[Data items]
# # #

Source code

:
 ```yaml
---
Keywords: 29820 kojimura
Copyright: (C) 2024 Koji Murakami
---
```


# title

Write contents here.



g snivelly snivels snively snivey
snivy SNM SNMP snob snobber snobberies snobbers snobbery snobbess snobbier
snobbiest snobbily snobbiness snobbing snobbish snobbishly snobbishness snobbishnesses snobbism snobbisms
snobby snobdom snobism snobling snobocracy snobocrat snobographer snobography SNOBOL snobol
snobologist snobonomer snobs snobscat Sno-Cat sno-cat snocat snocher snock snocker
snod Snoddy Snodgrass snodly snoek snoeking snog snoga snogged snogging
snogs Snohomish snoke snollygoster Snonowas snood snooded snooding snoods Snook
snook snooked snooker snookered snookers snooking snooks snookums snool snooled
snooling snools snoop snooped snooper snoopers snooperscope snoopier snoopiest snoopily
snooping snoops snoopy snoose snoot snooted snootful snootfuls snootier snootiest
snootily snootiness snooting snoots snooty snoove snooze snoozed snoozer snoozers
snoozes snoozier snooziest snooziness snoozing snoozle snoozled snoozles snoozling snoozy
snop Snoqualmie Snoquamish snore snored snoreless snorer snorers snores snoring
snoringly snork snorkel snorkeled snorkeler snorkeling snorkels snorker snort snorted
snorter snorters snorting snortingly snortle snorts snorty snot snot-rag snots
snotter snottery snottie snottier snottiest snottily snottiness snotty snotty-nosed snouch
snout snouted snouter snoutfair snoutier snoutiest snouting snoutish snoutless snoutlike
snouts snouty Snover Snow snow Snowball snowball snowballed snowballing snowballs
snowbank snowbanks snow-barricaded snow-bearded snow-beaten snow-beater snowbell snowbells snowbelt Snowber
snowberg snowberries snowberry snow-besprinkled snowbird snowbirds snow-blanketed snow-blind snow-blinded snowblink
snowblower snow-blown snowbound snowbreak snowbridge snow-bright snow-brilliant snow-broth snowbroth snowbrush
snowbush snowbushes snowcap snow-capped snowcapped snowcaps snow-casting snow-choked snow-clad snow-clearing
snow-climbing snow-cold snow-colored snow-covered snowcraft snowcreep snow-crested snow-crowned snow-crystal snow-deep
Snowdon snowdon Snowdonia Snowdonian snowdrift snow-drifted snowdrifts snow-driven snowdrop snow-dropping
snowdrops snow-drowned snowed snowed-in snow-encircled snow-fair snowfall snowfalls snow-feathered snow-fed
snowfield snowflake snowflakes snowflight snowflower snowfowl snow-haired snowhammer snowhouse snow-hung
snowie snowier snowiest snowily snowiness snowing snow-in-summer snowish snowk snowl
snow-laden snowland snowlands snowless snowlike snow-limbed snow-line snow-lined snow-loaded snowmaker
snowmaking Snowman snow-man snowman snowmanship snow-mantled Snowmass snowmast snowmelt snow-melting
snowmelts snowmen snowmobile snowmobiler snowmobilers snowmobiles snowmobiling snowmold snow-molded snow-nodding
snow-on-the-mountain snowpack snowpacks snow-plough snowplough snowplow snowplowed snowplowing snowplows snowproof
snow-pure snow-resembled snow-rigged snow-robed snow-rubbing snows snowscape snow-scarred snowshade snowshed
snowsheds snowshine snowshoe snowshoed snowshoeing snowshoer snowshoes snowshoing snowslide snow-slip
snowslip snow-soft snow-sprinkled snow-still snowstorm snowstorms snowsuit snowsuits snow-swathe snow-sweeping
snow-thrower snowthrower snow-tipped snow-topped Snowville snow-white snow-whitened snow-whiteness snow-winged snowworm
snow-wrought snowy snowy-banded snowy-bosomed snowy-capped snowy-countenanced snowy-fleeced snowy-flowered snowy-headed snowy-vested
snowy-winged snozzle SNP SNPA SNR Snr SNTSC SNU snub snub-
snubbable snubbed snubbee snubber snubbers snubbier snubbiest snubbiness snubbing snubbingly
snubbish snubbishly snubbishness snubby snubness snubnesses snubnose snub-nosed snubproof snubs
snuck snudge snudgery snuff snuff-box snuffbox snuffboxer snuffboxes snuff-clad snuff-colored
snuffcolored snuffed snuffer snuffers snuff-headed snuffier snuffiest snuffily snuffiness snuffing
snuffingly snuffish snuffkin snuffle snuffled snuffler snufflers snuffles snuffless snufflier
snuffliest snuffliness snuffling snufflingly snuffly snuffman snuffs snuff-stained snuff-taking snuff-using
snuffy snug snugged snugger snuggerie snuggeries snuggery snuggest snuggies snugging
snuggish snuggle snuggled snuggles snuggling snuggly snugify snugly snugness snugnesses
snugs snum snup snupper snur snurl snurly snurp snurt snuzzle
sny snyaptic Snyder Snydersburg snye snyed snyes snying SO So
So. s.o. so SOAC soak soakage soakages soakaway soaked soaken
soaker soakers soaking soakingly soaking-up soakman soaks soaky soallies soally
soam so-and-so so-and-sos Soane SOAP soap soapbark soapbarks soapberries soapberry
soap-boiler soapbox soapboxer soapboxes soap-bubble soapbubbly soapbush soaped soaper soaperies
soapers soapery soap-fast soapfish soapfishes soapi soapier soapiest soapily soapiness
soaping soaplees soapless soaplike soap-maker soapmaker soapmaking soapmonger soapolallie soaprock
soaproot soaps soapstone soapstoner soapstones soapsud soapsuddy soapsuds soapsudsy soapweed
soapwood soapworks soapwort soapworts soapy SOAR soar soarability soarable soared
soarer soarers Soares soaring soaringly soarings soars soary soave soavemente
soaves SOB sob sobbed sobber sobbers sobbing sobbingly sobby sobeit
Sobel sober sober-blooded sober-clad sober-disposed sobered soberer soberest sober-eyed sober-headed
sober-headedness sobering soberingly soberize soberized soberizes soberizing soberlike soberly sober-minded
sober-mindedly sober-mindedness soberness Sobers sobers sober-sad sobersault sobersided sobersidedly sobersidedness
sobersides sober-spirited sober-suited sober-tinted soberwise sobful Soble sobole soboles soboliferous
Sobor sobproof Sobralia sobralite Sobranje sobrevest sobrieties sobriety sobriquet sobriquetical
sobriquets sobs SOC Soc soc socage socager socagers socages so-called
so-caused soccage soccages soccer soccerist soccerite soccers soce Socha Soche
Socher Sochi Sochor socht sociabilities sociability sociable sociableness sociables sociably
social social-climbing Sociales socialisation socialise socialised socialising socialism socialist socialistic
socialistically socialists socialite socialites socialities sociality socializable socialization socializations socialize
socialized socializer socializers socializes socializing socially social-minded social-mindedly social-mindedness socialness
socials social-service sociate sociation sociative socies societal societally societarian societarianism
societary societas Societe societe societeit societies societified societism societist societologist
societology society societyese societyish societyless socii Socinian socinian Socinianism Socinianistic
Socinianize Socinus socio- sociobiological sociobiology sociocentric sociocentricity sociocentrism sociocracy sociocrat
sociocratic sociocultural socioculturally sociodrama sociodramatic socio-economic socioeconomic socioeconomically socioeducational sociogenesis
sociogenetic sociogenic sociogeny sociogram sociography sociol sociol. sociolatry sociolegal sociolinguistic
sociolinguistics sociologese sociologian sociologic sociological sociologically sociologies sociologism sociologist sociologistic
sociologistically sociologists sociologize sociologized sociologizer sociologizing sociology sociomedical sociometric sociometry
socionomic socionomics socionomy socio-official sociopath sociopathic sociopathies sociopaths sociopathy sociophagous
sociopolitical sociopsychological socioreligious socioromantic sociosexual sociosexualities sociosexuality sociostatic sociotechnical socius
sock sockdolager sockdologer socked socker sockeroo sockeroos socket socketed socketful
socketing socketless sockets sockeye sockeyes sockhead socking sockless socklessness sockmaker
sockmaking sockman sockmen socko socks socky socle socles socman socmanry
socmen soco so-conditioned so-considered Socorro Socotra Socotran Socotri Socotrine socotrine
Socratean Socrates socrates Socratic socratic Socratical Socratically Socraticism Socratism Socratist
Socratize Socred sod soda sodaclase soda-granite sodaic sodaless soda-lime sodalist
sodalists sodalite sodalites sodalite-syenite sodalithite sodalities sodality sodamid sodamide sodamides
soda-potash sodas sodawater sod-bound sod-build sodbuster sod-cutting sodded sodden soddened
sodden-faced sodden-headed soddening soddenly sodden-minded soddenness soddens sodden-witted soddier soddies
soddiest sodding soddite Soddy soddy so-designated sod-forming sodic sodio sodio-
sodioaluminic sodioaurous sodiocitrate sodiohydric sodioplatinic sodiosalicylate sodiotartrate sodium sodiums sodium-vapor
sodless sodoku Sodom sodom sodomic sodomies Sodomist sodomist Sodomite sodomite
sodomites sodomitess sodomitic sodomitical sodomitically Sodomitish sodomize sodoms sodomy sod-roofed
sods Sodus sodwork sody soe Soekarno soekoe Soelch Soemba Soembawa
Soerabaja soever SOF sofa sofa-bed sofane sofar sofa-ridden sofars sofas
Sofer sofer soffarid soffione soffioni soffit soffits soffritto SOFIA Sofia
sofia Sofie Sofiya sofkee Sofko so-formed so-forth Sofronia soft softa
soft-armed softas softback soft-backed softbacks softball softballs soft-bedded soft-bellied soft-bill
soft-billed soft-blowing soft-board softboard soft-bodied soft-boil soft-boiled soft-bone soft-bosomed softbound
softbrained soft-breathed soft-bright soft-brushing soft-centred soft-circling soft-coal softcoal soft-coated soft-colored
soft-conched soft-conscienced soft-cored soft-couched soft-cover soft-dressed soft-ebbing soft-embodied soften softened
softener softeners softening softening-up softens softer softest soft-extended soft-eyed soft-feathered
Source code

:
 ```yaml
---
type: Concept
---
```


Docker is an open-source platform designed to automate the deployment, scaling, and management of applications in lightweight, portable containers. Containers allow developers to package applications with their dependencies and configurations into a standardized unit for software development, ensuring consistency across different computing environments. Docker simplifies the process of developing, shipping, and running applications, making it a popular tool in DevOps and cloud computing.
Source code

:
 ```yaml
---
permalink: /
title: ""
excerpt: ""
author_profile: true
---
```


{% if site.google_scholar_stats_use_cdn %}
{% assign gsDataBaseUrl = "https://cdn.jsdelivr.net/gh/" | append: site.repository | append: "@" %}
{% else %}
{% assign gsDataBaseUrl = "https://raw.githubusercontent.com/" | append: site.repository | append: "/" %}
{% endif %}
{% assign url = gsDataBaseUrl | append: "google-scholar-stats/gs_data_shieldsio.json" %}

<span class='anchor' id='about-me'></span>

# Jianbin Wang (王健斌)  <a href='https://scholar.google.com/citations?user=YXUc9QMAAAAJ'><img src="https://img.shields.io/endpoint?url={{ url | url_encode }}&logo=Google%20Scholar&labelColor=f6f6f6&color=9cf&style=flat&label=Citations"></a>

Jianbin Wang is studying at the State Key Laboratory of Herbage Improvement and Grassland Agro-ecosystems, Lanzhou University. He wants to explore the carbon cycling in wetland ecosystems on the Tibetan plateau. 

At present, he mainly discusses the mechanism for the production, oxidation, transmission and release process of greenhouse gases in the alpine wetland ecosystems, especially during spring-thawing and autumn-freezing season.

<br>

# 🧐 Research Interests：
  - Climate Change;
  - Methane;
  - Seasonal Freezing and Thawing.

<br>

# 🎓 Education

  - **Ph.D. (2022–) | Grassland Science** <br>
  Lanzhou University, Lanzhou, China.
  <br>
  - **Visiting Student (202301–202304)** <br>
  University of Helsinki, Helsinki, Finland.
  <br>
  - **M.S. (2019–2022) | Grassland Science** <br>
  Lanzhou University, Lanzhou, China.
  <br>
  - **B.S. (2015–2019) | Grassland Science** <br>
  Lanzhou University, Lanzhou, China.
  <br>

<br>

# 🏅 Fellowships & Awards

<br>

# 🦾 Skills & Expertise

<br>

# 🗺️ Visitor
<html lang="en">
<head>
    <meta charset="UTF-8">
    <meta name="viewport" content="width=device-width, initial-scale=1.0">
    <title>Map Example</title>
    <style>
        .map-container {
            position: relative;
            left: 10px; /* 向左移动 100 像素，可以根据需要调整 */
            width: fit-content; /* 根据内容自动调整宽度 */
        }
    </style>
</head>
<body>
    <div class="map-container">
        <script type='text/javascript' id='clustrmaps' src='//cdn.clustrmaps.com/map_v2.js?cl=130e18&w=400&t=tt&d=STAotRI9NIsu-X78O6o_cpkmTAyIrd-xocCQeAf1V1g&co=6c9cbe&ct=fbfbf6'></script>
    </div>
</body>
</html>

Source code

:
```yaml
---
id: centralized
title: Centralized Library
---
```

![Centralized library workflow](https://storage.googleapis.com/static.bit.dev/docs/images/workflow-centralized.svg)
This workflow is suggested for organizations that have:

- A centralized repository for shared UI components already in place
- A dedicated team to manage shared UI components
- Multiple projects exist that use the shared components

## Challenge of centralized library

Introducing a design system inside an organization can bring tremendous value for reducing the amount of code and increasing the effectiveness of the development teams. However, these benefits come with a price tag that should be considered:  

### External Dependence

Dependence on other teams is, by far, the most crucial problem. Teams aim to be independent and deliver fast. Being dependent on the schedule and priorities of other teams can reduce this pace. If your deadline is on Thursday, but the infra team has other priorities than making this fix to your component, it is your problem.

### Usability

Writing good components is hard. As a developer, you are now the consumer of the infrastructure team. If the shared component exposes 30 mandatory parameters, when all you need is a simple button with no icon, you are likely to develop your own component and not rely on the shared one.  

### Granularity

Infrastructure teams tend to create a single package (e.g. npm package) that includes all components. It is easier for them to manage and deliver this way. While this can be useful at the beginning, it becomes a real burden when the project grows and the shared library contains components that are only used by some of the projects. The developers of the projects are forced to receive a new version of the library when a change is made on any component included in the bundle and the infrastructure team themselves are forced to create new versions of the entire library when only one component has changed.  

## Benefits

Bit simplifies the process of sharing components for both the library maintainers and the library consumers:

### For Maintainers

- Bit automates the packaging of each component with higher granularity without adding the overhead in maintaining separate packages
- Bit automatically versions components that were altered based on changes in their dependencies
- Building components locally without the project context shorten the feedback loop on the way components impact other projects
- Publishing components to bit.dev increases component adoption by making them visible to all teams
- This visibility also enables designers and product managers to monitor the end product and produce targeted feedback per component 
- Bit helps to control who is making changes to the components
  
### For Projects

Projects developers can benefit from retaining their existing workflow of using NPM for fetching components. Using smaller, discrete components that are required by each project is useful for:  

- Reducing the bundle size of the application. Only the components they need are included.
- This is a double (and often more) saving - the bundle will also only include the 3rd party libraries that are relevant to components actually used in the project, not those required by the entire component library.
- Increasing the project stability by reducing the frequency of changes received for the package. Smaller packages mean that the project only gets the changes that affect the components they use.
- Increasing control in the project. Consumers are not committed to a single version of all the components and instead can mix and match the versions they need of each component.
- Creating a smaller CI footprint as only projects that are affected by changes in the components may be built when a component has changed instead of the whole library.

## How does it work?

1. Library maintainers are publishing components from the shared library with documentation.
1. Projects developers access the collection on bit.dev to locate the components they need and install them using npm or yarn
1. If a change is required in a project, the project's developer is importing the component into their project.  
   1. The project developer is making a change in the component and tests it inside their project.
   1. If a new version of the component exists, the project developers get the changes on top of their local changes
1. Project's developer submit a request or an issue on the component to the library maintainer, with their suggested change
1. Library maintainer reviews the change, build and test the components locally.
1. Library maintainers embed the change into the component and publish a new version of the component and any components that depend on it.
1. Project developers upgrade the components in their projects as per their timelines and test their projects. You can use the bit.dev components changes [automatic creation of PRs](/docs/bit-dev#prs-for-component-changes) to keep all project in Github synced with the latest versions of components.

# # #

ACTIVITY ▸ Transcribe the entries above word for word, from the first line through the line containing "snobby snobdom snobism", and nothing else.

RESPONSE TO THE EXERCISE ▸
Source code

:
 ```yaml
---
Keywords: 29820 kojimura
Copyright: (C) 2024 Koji Murakami
---
```


# title

Write contents here.



g snivelly snivels snively snivey
snivy SNM SNMP snob snobber snobberies snobbers snobbery snobbess snobbier
snobbiest snobbily snobbiness snobbing snobbish snobbishly snobbishness snobbishnesses snobbism snobbisms
snobby snobdom snobism snobling snobocracy snobocrat snobographer snobography SNOBOL snobol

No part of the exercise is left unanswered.